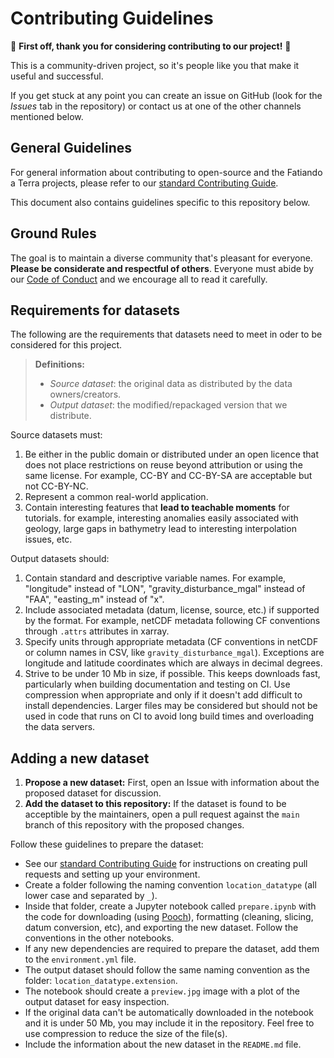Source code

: # Contributing Guidelines

:tada: **First off, thank you for considering contributing to our project!** :tada:

This is a community-driven project, so it's people like you that make it useful and
successful.

If you get stuck at any point you can create an issue on GitHub (look for the *Issues*
tab in the repository) or contact us at one of the other channels mentioned below.


## General Guidelines

For general information about contributing to open-source and the Fatiando a Terra
projects, please refer to our [standard Contributing Guide][contrib].

This document also contains guidelines specific to this repository below.


## Ground Rules

The goal is to maintain a diverse community that's pleasant for everyone.
**Please be considerate and respectful of others**.
Everyone must abide by our [Code of Conduct][coc] and we encourage all to read 
it carefully.


## Requirements for datasets

The following are the requirements that datasets need to meet in oder to be 
considered for this project.

> **Definitions:**
> 
> * *Source dataset*: the original data as distributed by the data owners/creators.
> * *Output dataset*: the modified/repackaged version that we distribute.

Source datasets must:

1. Be either in the public domain or distributed under an open licence that does not
   place restrictions on reuse beyond attribution or using the same license. 
   For example, CC-BY and CC-BY-SA are acceptable but not CC-BY-NC.
1. Represent a common real-world application.
1. Contain interesting features that **lead to teachable moments** for tutorials.
   for example, interesting anomalies easily associated with geology, large gaps in
   bathymetry lead to interesting interpolation issues, etc.

Output datasets should:

1. Contain standard and descriptive variable names. For example, "longitude" 
   instead of "LON", "gravity_disturbance_mgal" instead of "FAA", "easting_m"
   instead of "x". 
1. Include associated metadata (datum, license, source, etc.) if supported
   by the format. For example, netCDF metadata following CF conventions
   through `.attrs` attributes in xarray.
3. Specify units through appropriate metadata (CF conventions in netCDF or
   column names in CSV, like `gravity_disturbance_mgal`). Exceptions are
   longitude and latitude coordinates which are always in decimal degrees.
1. Strive to be under 10 Mb in size, if possible. This keeps downloads fast,
   particularly when building documentation and testing on CI. Use compression 
   when appropriate and only if it doesn't add difficult to install dependencies.
   Larger files may be considered but should not be used in code that runs on 
   CI to avoid long build times and overloading the data servers.
   
   
## Adding a new dataset

1. **Propose a new dataset:** First, open an Issue with information about the 
   proposed dataset for discussion.
2. **Add the dataset to this repository:** If the dataset is found to be acceptible by the
   maintainers, open a pull request against the `main` branch of this repository 
   with the proposed changes. 

Follow these guidelines to prepare the dataset:

* See our [standard Contributing Guide][contrib] for instructions on creating 
  pull requests and setting up your environment.
* Create a folder following the naming convention `location_datatype` (all lower
  case and separated by `_`).
* Inside that folder, create a Jupyter notebook called `prepare.ipynb` with the
  code for downloading (using [Pooch](https://github.com/fatiando/pooch)),
  formatting (cleaning, slicing, datum conversion, etc), and exporting the 
  new dataset. Follow the conventions in the other notebooks.
* If any new dependencies are required to prepare the dataset, add them to the
  `environment.yml` file.
* The output dataset should follow the same naming convention as the folder:
  `location_datatype.extension`.
* The notebook should create a `preview.jpg` image with a plot of the output
  dataset for easy inspection.
* If the original data can't be automatically downloaded in the notebook and it
  is under 50 Mb, you may include it in the repository. Feel free to use 
  compression to reduce the size of the file(s).
* Include the information about the new dataset in the `README.md` file.


[contrib]: https://github.com/fatiando/community/blob/main/CONTRIBUTING.md
[coc]: https://github.com/fatiando/community/blob/main/CODE_OF_CONDUCT.md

####

→ **Task to complete**
An exact, complete copy of the lines above from the one with "1. **Propose a" through the one with "with the proposed changes." is the whole answer.

→ **Your response**
1. **Propose a new dataset:** First, open an Issue with information about the 
   proposed dataset for discussion.
2. **Add the dataset to this repository:** If the dataset is found to be acceptible by the
   maintainers, open a pull request against the `main` branch of this repository 
   with the proposed changes. 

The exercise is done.